Thursday, December 29, 2016

Review of Holding by Graham Norton (Hodder and Stoughton, 2016)

The village of Duneen is full of lonely souls.  Overweight Sergeant PJ Collins has let life pass him by policing a small rural community where nothing much happens. He’s pampered by his elderly housekeeper, who has been keeping other peoples’ houses for over forty years. The three Ross sisters live together in their old farmhouse, as they have done since their mother died of cancer and father committed suicide when the youngest was still a teenager. Brid Riordan has a least married and has two children, but it is a loveless match and she regularly drinks herself to sleep. When the skeleton of a man is found buried on the old Burke farm, PJ Collins suddenly has a major case to investigate and Evelyn Ross and Brid Riordan are reminded of the source of their discontent and rivalry – the disappearance of Tommy Burke twenty-five years ago. Each blame the other for lost love and suspect the other of murder. PJ’s ambition to solve an old crime is dented by the arrival of a detective from the big city and it soon appears more difficult to unravel than anticipated and to reveal some of the village’s dark secrets.

Comic Graham Norton’s debut novel is a rural police procedural, somewhat in the cozy mode, set in rural Ireland. The story follows Sergeant PJ Collins’ investigation into the circumstances that led to a man being buried at the old Burke farm after his bones were uncovered by workmen. The suspicion is that the bones are those of Tommy Burke, who disappeared twenty-five years previously. At the time he was engaged to be married to Brid Riordan, but was also being pursued by young Evelyn Ross. Neither woman fully recovered when Burke supposedly skipped town never to return, having been seen catching the bus to Cork; Riordan slipping into a loveless marriage and Ross retreating into life as a spinster looking after her two sisters. The discovery of the bones unsettles the lives of both women, who suspect each other of foul play, but provide purpose for PJ, who finally seems to be discovering himself after years of freewheeling loneliness. The strength of the story is the characterisation, especially PJ, Brid and Evelyn, and their interplay. Norton portrays each sympathetically and nicely captures their personalities and frailties.
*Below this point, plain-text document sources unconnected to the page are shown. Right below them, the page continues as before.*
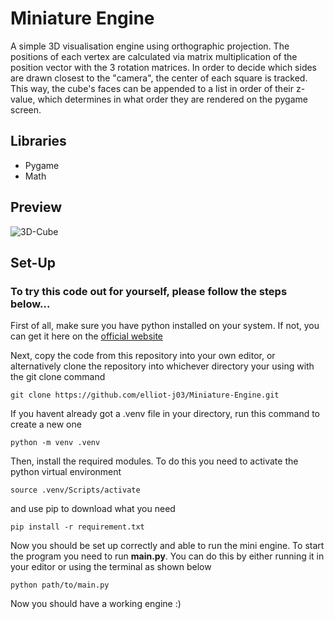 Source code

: # Miniature Engine
A simple 3D visualisation engine using orthographic projection. The positions of each vertex are calculated via matrix multiplication of the position vector with the 3 rotation matrices. 
In order to decide which sides are drawn closest to the "camera", the center of each square is tracked. This way, the cube's faces can be appended to a list in order of their z-value, which 
determines in what order they are rendered on the pygame screen.
## Libraries
* Pygame
* Math
## Preview
![3D-Cube](https://github.com/user-attachments/assets/2d3ef756-5980-405b-bd71-5a0b49b88eb5)
## Set-Up
### To try this code out for yourself, please follow the steps below...
First of all, make sure you have python installed on your system. If not, you can get it here on the [official website](https://www.python.org/downloads/) <br>

Next, copy the code from this repository into your own editor, or alternatively clone the repository into whichever directory your using with the git clone command
```console
git clone https://github.com/elliot-j03/Miniature-Engine.git
```
If you havent already got a .venv file in your directory, run this command to create a new one
```console
python -m venv .venv
```
Then, install the required modules. To do this you need to activate the python virtual environment
```console
source .venv/Scripts/activate
```
and use pip to download what you need
```console
pip install -r requirement.txt
```
Now you should be set up correctly and able to run the mini engine. To start the program you need to run **main.py**. You can do this by either running it in your editor or using the terminal as shown below
```console
python path/to/main.py
```
Now you should have a working engine :)
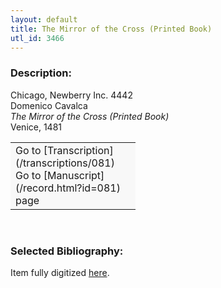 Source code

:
 ```yaml
---
layout: default
title: The Mirror of the Cross (Printed Book)
utl_id: 3466
---
```


### Description:

Chicago, Newberry Inc. 4442<br>
Domenico Cavalca<br>
_The Mirror of the Cross (Printed Book)_<br>
Venice, 1481

<table border="0.5" cellpadding="1" cellspacing="1" style="width: 200px; background-color:#F8F8F8;"><tbody><tr><td>Go to [Transcription](/transcriptions/081)<br>
Go to [Manuscript](/record.html?id=081) page</td></tr></tbody></table> 

### Selected Bibliography:

Item fully digitized [here](http://collections.carli.illinois.edu/cdm/ref/collection/nby_dig/id/24849).

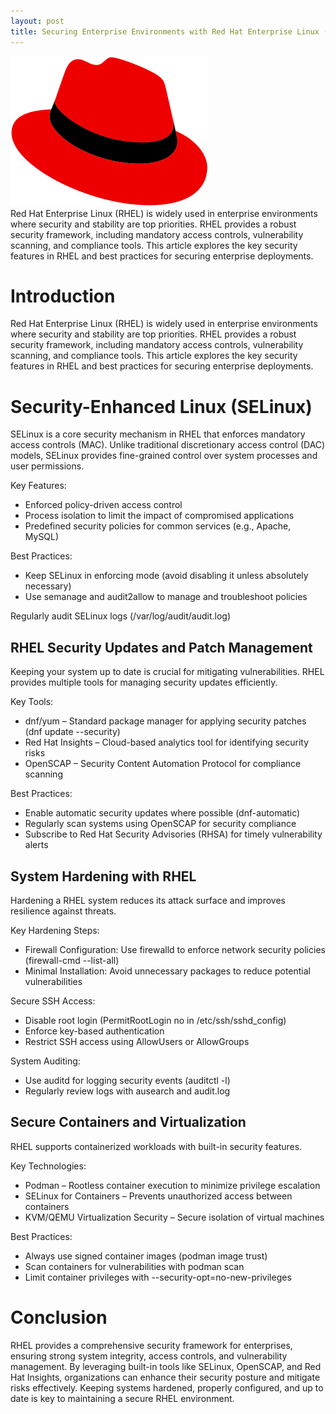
 ```yaml
---
layout: post
title: Securing Enterprise Environments with Red Hat Enterprise Linux (RHEL)
---
```

<div class="row">
    <div class="col-sm-2">
        <img src="/images/linux-red-hat.png" alt="Linux Red Hat logo"/>
    </div>
    <div class="col-sm-10">
        Red Hat Enterprise Linux (RHEL) is widely used in enterprise environments where security and stability are top priorities. RHEL provides a robust security framework, including mandatory access controls, vulnerability scanning, and compliance tools. This article explores the key security features in RHEL and best practices for securing enterprise deployments.
    </div>
</div>

# Introduction

Red Hat Enterprise Linux (RHEL) is widely used in enterprise environments where security and stability are top priorities. RHEL provides a robust security framework, including mandatory access controls, vulnerability scanning, and compliance tools. This article explores the key security features in RHEL and best practices for securing enterprise deployments.

# Security-Enhanced Linux (SELinux)

SELinux is a core security mechanism in RHEL that enforces mandatory access controls (MAC). Unlike traditional discretionary access control (DAC) models, SELinux provides fine-grained control over system processes and user permissions.

Key Features:

* Enforced policy-driven access control
* Process isolation to limit the impact of compromised applications
* Predefined security policies for common services (e.g., Apache, MySQL)

Best Practices:

* Keep SELinux in enforcing mode (avoid disabling it unless absolutely necessary)
* Use semanage and audit2allow to manage and troubleshoot policies

Regularly audit SELinux logs (/var/log/audit/audit.log)

## RHEL Security Updates and Patch Management

Keeping your system up to date is crucial for mitigating vulnerabilities. RHEL provides multiple tools for managing security updates efficiently.

Key Tools:

* dnf/yum – Standard package manager for applying security patches (dnf update --security)
* Red Hat Insights – Cloud-based analytics tool for identifying security risks
* OpenSCAP – Security Content Automation Protocol for compliance scanning

Best Practices:

* Enable automatic security updates where possible (dnf-automatic)
* Regularly scan systems using OpenSCAP for security compliance
* Subscribe to Red Hat Security Advisories (RHSA) for timely vulnerability alerts

## System Hardening with RHEL

Hardening a RHEL system reduces its attack surface and improves resilience against threats.

Key Hardening Steps:

* Firewall Configuration: Use firewalld to enforce network security policies (firewall-cmd --list-all)
* Minimal Installation: Avoid unnecessary packages to reduce potential vulnerabilities

Secure SSH Access:

* Disable root login (PermitRootLogin no in /etc/ssh/sshd_config)
* Enforce key-based authentication
* Restrict SSH access using AllowUsers or AllowGroups

System Auditing:

* Use auditd for logging security events (auditctl -l)
* Regularly review logs with ausearch and audit.log

## Secure Containers and Virtualization

RHEL supports containerized workloads with built-in security features.

Key Technologies:

* Podman – Rootless container execution to minimize privilege escalation
* SELinux for Containers – Prevents unauthorized access between containers
* KVM/QEMU Virtualization Security – Secure isolation of virtual machines

Best Practices:

* Always use signed container images (podman image trust)
* Scan containers for vulnerabilities with podman scan
* Limit container privileges with --security-opt=no-new-privileges


# Conclusion

RHEL provides a comprehensive security framework for enterprises, ensuring strong system integrity, access controls, and vulnerability management. By leveraging built-in tools like SELinux, OpenSCAP, and Red Hat Insights, organizations can enhance their security posture and mitigate risks effectively. Keeping systems hardened, properly configured, and up to date is key to maintaining a secure RHEL environment.

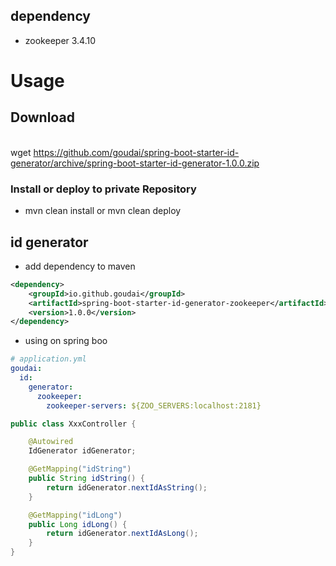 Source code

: ## dependency

* zookeeper 3.4.10

# Usage

## Download

<br /> wget https://github.com/goudai/spring-boot-starter-id-generator/archive/spring-boot-starter-id-generator-1.0.0.zip

### Install or deploy to private Repository

* mvn clean install or mvn clean deploy

## id generator

* add dependency to maven
```xml
<dependency>
    <groupId>io.github.goudai</groupId>
    <artifactId>spring-boot-starter-id-generator-zookeeper</artifactId>
    <version>1.0.0</version>
</dependency>

```

 * using on spring boo 
 
```yaml
# application.yml
goudai:
  id:
    generator:
      zookeeper:
        zookeeper-servers: ${ZOO_SERVERS:localhost:2181}
``` 
```java
public class XxxController {

    @Autowired
    IdGenerator idGenerator;

    @GetMapping("idString")
    public String idString() {
        return idGenerator.nextIdAsString();
    }

    @GetMapping("idLong")
    public Long idLong() {
        return idGenerator.nextIdAsLong();
    }
}
```
 
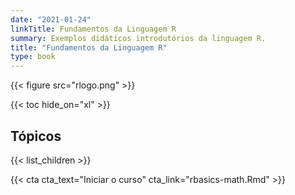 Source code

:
 ```yaml
---
date: "2021-01-24"
linkTitle: Fundamentos da Linguagem R
summary: Exemplos didáticos introdutórios da linguagem R.
title: "Fundamentos da Linguagem R"
type: book
---
```


{{< figure src="rlogo.png" >}}

{{< toc hide_on="xl" >}}

## Tópicos

{{< list_children >}}


{{< cta cta_text="Iniciar o curso" cta_link="rbasics-math.Rmd" >}}
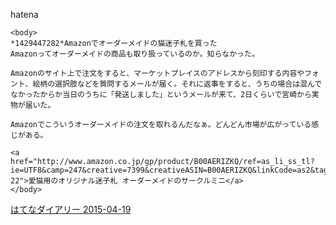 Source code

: 
hatena

```
<body>
*1429447282*Amazonでオーダーメイドの猫迷子札を買った
Amazonってオーダーメイドの商品も取り扱っているのか。知らなかった。

Amazonのサイト上で注文をすると、マーケットプレイスのアドレスから刻印する内容やフォント、絵柄の選択肢などを質問するメールが届く。それに返事をすると、うちの場合は混んでなかったからか当日のうちに「発送しました」というメールが来て、2日くらいで宮崎から実物が届いた。

Amazonでこういうオーダーメイドの注文を取れるんだなぁ。どんどん市場が広がっている感じがある。

<a href="http://www.amazon.co.jp/gp/product/B00AERIZKQ/ref=as_li_ss_tl?ie=UTF8&camp=247&creative=7399&creativeASIN=B00AERIZKQ&linkCode=as2&tag=nishiohirokaz-22">愛猫用のオリジナル迷子札 オーダーメイドのサークルミニ</a>
</body>
```


[はてなダイアリー 2015-04-19](https://nishiohirokazu.hatenadiary.org/archive/2015/04/19)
There’s no great surprises in the plot, but it is nicely constructed and builds to an engaging denouement. However, it is a little uneven in its telling, especially with regards to one reveal. Where the tale does suffer a little though is with respect to context. The themes, social relations and Ireland portrayed felt more like a tale set twenty years ago rather than 2016. Moreover, the police procedural elements and social context did not ring true – a small rural village would not have a full-time police station, it would certainly have mobile phone coverage if it had a station, and it is highly unlikely that a brand new housing estate is being built in a rural area in Ireland at present (finishing off a ghost estate, maybe) or anyone is managing to sell sites. In this sense the tale felt nostalgic for an era when Norton left Ireland, rather than being set in the present. Nonetheless, it was an enjoyable read dealing with themes of love, loss, secrets, statis, and loneliness.